1993: Football's 'Biggest Star' Graces The SFS
Diego Maradona and Argentina draw 1-1 against the Socceroos in a FIFA World Cup qualifier.
On 31 October 1993 Diego Maradona, football’s biggest star, arrived with Argentina for a FIFA World Cup Qualifier against the Socceroos. The stadium hosted 43,967 fans for the match, setting a record that stood for 25 years.
Argentina took the lead after an exciting 37 minutes. The advantage did not last long, as Aurelio Vidmar equalled the score to 1-1 with a stunning goal that brought the spectators to their feet. The world-class match ended in a 1-1 draw between Australia and Argentina. Maradona especially praised the play of Socceroo Robbie Slater, with the two swapping team shirts. Argentina went on to win the following match against Australia, qualifying for the 1994 World Cup.

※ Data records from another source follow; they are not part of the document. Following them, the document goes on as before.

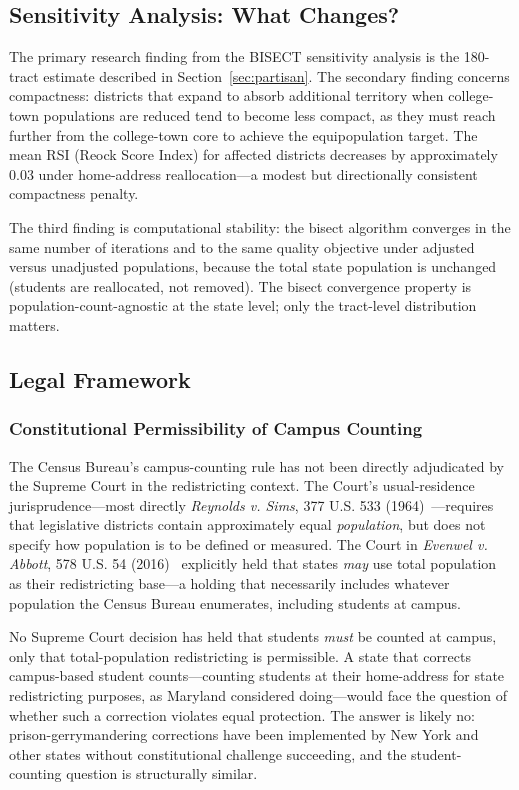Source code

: \subsection{Sensitivity Analysis: What Changes?}

The primary research finding from the BISECT sensitivity analysis is the 180-tract estimate described in Section~\ref{sec:partisan}. The secondary finding concerns compactness: districts that expand to absorb additional territory when college-town populations are reduced tend to become less compact, as they must reach further from the college-town core to achieve the equipopulation target. The mean RSI (Reock Score Index) for affected districts decreases by approximately 0.03 under home-address reallocation---a modest but directionally consistent compactness penalty.

The third finding is computational stability: the bisect algorithm converges in the same number of iterations and to the same quality objective under adjusted versus unadjusted populations, because the total state population is unchanged (students are reallocated, not removed). The bisect convergence property is population-count-agnostic at the state level; only the tract-level distribution matters.

\subsection{Legal Framework}

\subsubsection{Constitutional Permissibility of Campus Counting}

The Census Bureau's campus-counting rule has not been directly adjudicated by the Supreme Court in the redistricting context. The Court's usual-residence jurisprudence---most directly \emph{Reynolds v. Sims}, 377 U.S. 533 (1964)~\citep{reynolds1964}---requires that legislative districts contain approximately equal \emph{population}, but does not specify how population is to be defined or measured. The Court in \emph{Evenwel v. Abbott}, 578 U.S. 54 (2016)~\citep{evenwel2016} explicitly held that states \emph{may} use total population as their redistricting base---a holding that necessarily includes whatever population the Census Bureau enumerates, including students at campus.

No Supreme Court decision has held that students \emph{must} be counted at campus, only that total-population redistricting is permissible. A state that corrects campus-based student counts---counting students at their home-address for state redistricting purposes, as Maryland considered doing---would face the question of whether such a correction violates equal protection. The answer is likely no: prison-gerrymandering corrections have been implemented by New York and other states without constitutional challenge succeeding, and the student-counting question is structurally similar.

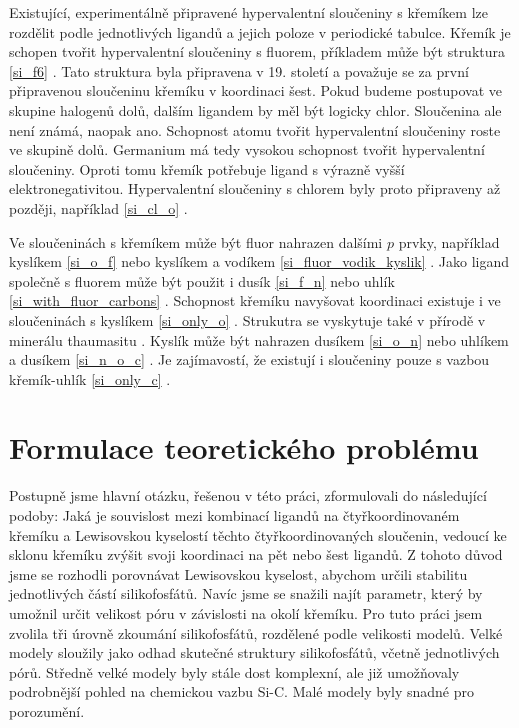 \documentclass[
  digital, %
  table,   %
  lof,     %
  lot,     %
  oneside,
]{fithesis3}
\begin{document}
Existující, experimentálně připravené hypervalentní sloučeniny s křemíkem lze rozdělit podle jednotlivých ligandů a jejich poloze v periodické tabulce. Křemík je schopen tvořit hypervalentní sloučeniny s fluorem, příkladem může být struktura   \ref{si_f6} \cite{memoriesphysiquelussac}. Tato struktura byla připravena v 19. století a považuje se za první připravenou sloučeninu křemíku v koordinaci šest. Pokud budeme postupovat ve skupine halogenů dolů, dalším ligandem by měl být logicky chlor. Sloučenina  ale není známá, naopak  ano. Schopnost atomu tvořit hypervalentní sloučeniny roste ve skupině dolů. Germanium má tedy vysokou schopnost tvořit hypervalentní sloučeniny. Oproti tomu křemík potřebuje ligand s výrazně vyšší elektronegativitou. Hypervalentní sloučeniny s chlorem byly proto připraveny až později, například \ref{si_cl_o} \cite{LAZAREV199716}.

Ve sloučeninách s křemíkem může být fluor nahrazen dalšími $p$ prvky, například kyslíkem \ref{si_o_f} \cite{C0DT01115K} nebo kyslíkem a vodíkem \ref{si_fluor_vodik_kyslik} \cite{BOYER19812165}.
Jako ligand společně s fluorem může být použit i dusík \ref{si_f_n} \cite{C0DT01115K} nebo uhlík \ref{si_with_fluor_carbons} \cite{kremikfluorcarbon}. Schopnost křemíku navyšovat koordinaci existuje i ve sloučeninách s kyslíkem \ref{si_only_o} \cite{flyn1969}. Strukutra  se vyskytuje také v přírodě v minerálu thaumasitu \cite{Edge:a08100}. Kyslík může být nahrazen dusíkem  \ref{si_o_n} \cite{Wagler2014} nebo uhlíkem a dusíkem  \ref{si_n_o_c} \cite{Wagler2014}. Je zajímavostí, že existují i sloučeniny pouze s vazbou křemík-uhlík \ref{si_only_c} \cite{A901953G} \cite{Wagler2014}.

\section{Formulace teoretického problému}
Postupně jsme hlavní otázku, řešenou v této práci, zformulovali do následující podoby: Jaká je souvislost mezi kombinací ligandů na čtyřkoordinovaném křemíku a Lewisovskou kyselostí těchto čtyřkoordinovaných sloučenin, vedoucí ke sklonu křemíku zvýšit svoji koordinaci na pět nebo šest ligandů.
Z tohoto důvod jsme se rozhodli porovnávat Lewisovskou kyselost, abychom určili stabilitu jednotlivých částí silikofosfátů. Navíc jsme se snažili najít parametr, který by umožnil určit velikost póru v závislosti na okolí křemíku. Pro tuto práci jsem zvolila tři úrovně zkoumání silikofosfátů, rozdělené podle velikosti modelů. Velké modely sloužily jako odhad skutečné struktury silikofosfátů, včetně jednotlivých pórů. Středně velké modely byly stále dost komplexní, ale již umožňovaly podrobnější pohled na chemickou vazbu Si-C. Malé modely byly snadné pro porozumění.
\end{document}
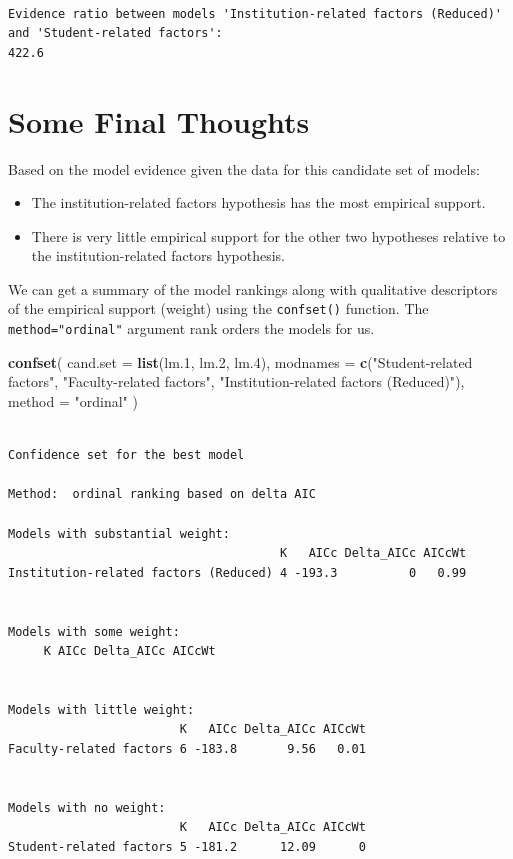 \documentclass[]{book}
\newenvironment{Shaded}{\begin{snugshade}}{\end{snugshade}}
\newcommand{\DataTypeTok}[1]{\textcolor[rgb]{0.13,0.29,0.53}{#1}}
\newcommand{\FloatTok}[1]{\textcolor[rgb]{0.00,0.00,0.81}{#1}}
\newcommand{\KeywordTok}[1]{\textcolor[rgb]{0.13,0.29,0.53}{\textbf{#1}}}
\newcommand{\NormalTok}[1]{#1}
\newcommand{\StringTok}[1]{\textcolor[rgb]{0.31,0.60,0.02}{#1}}
\providecommand{\tightlist}{%
  \setlength{\itemsep}{0pt}\setlength{\parskip}{0pt}}
\begin{document}
\begin{verbatim}

Evidence ratio between models 'Institution-related factors (Reduced)' and 'Student-related factors':
422.6 
\end{verbatim}

\hypertarget{some-final-thoughts}{%
\section{Some Final Thoughts}\label{some-final-thoughts}}

Based on the model evidence given the data for this candidate set of models:

\begin{itemize}
\tightlist
\item
  The institution-related factors hypothesis has the most empirical support.
\item
  There is very little empirical support for the other two hypotheses relative to the institution-related factors hypothesis.
\end{itemize}

We can get a summary of the model rankings along with qualitative descriptors of the empirical support (weight) using the \texttt{confset()} function. The \texttt{method="ordinal"} argument rank orders the models for us.

\begin{Shaded}
\begin{Highlighting}[]
\KeywordTok{confset}\NormalTok{(}
  \DataTypeTok{cand.set =} \KeywordTok{list}\NormalTok{(lm}\FloatTok{.1}\NormalTok{, lm}\FloatTok{.2}\NormalTok{, lm}\FloatTok{.4}\NormalTok{),}
  \DataTypeTok{modnames =} \KeywordTok{c}\NormalTok{(}\StringTok{"Student-related factors"}\NormalTok{, }\StringTok{"Faculty-related factors"}\NormalTok{, }\StringTok{"Institution-related factors (Reduced)"}\NormalTok{),}
  \DataTypeTok{method =} \StringTok{"ordinal"}
\NormalTok{  )}
\end{Highlighting}
\end{Shaded}

\begin{verbatim}

Confidence set for the best model

Method:  ordinal ranking based on delta AIC

Models with substantial weight:
                                      K   AICc Delta_AICc AICcWt
Institution-related factors (Reduced) 4 -193.3          0   0.99


Models with some weight:
     K AICc Delta_AICc AICcWt


Models with little weight:
                        K   AICc Delta_AICc AICcWt
Faculty-related factors 6 -183.8       9.56   0.01


Models with no weight:
                        K   AICc Delta_AICc AICcWt
Student-related factors 5 -181.2      12.09      0
\end{verbatim}
\end{document}
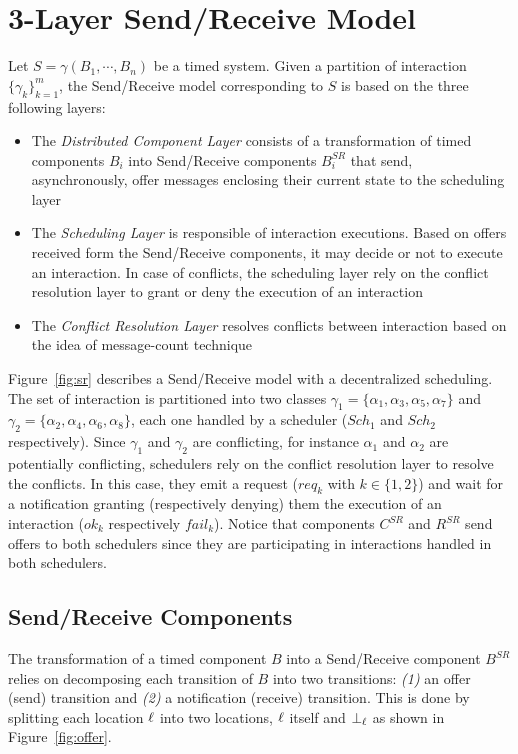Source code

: \section{3-Layer Send/Receive Model}
Let $S=\gamma(B_1,\cdots,B_n)$ be a timed system. Given a partition of interaction
$\{\gamma_k\}^m_{k=1}$, the Send/Receive model corresponding to $S$ is based on the three
following layers:
\begin{itemize}
  \item The \emph{Distributed Component Layer} consists of a transformation of timed components
    $B_i$ into Send/Receive components $B_i^{SR}$ that send, asynchronously, offer messages 
    enclosing their current state to the scheduling layer 
  \item The \emph{Scheduling Layer} is responsible of interaction executions. Based on offers 
    received form the Send/Receive components, it may decide or not to execute an interaction.
    In case of conflicts, the scheduling layer rely on the conflict resolution layer to grant
    or deny the execution of an interaction
  \item The \emph{Conflict Resolution Layer} resolves conflicts between interaction based on
    the idea of message-count technique
\end{itemize}


\begin{example}
  Figure~\ref{fig:sr} describes a Send/Receive model with a decentralized scheduling. 
  The set of interaction is partitioned into two classes 
  $\gamma_1=\{\alpha_1,\alpha_3,\alpha_5,\alpha_7\}$ and
  $\gamma_2=\{\alpha_2,\alpha_4,\alpha_6,\alpha_8\}$, each one handled by a scheduler ($Sch_1$
  and $Sch_2$ respectively). Since $\gamma_1$ and $\gamma_2$ are conflicting, for instance
  $\alpha_1$ and $\alpha_2$ are potentially conflicting, schedulers rely on the conflict
  resolution layer to resolve the conflicts. In this case, they emit a request ($req_k$ with
  $k\in\{1,2\}$) and wait for a notification granting (respectively denying) them the execution
  of an interaction ($ok_k$ respectively $fail_k$).
  Notice that components $C^{SR}$ and $R^{SR}$ send offers to both schedulers since
  they are participating in interactions handled in both schedulers.
\end{example}
\subsection{Send/Receive Components}
The transformation of a timed component $B$ into a Send/Receive component $B^{SR}$ relies 
on decomposing each transition of $B$ into two transitions: \emph{(1)} an offer (send)
transition and \emph{(2)} a notification (receive) transition. This is done by splitting
each location $\ell$ into two locations, $\ell$ itself and $\perp_{\ell}$ as shown in 
Figure~\ref{fig:offer}.

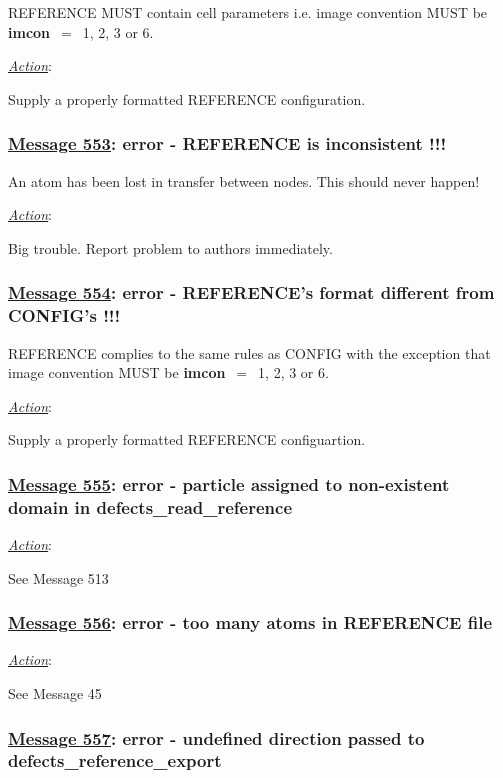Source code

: REFERENCE MUST contain cell parameters i.e. image convention MUST be {\bf imcon}~$=$~1, 2, 3 or 6.

\noindent \underline{\em Action}:

Supply a properly formatted REFERENCE configuration.

\subsubsection*{\underline{Message 553}: error - REFERENCE is inconsistent !!!}

An atom has been lost in transfer between nodes.  This should
never happen!

\noindent \underline{\em Action}:

Big trouble.  Report problem to authors immediately.

\subsubsection*{\underline{Message 554}: error - REFERENCE's format different from CONFIG's !!!}

REFERENCE complies to the same rules as CONFIG with the exception
that image convention MUST be {\bf imcon}~$=$~1, 2, 3 or 6.

\noindent \underline{\em Action}:

Supply a properly formatted REFERENCE configuartion.

\subsubsection*{\underline{Message 555}: error - particle assigned to non-existent domain in defects\_read\_reference}

\noindent \underline{\em Action}:

See Message 513

\subsubsection*{\underline{Message 556}: error - too many atoms in REFERENCE file}

\noindent \underline{\em Action}:

See Message 45

\subsubsection*{\underline{Message 557}: error - undefined direction passed to defects\_reference\_export}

1994: Coyne's Queensland 'Miracle' and Gregan's Bledisloe Wonder
"That's not a try, that's a miracle!"
Mark Coyne scored a miraculous last gasp try to snatch victory for Queensland in Game One of the State of Origin series (23 May, 1994). Down 12-10 and with 40 seconds left on the clock, the Maroons started one of the most memorable try-scoring movements from deep insider their own half before Coyne completed the 11-pass movement to thwart NSW.
George Gregan (pictured) tackles Jeff Wilson of the All Blacks, securing a Bledisloe Cup win for Australia on 19 August 1994.
Wallabies scrum-half George Gregan pulled off one of the most famous tackles in rugby union history at the Sydney Football Stadium on 19 August 1994. A crowd of 41,917 cheered on the Wallabies as they fought the New Zealand All Blacks for the Bledisloe Cup. With minutes left on the clock, the Wallabies clung to a lead of 20 -16.
All Blacks winger Jeff Wilson took the ball, evaded Wallabies defenders and seemed certain to score. Just five metres from the try line, Gregan felled Wilson in a spectacular tackle and knocked the ball from his hands. Gregan’s famous, game-saving defensive move is known to Australian commentators simply as ‘that tackle’.
1997: Johns and Albert Deliver Knights Glory
Newcastle Knights secured their first ARL premiership, winning with a last-minute try against the Manly Sea Eagles on 28 September 1997.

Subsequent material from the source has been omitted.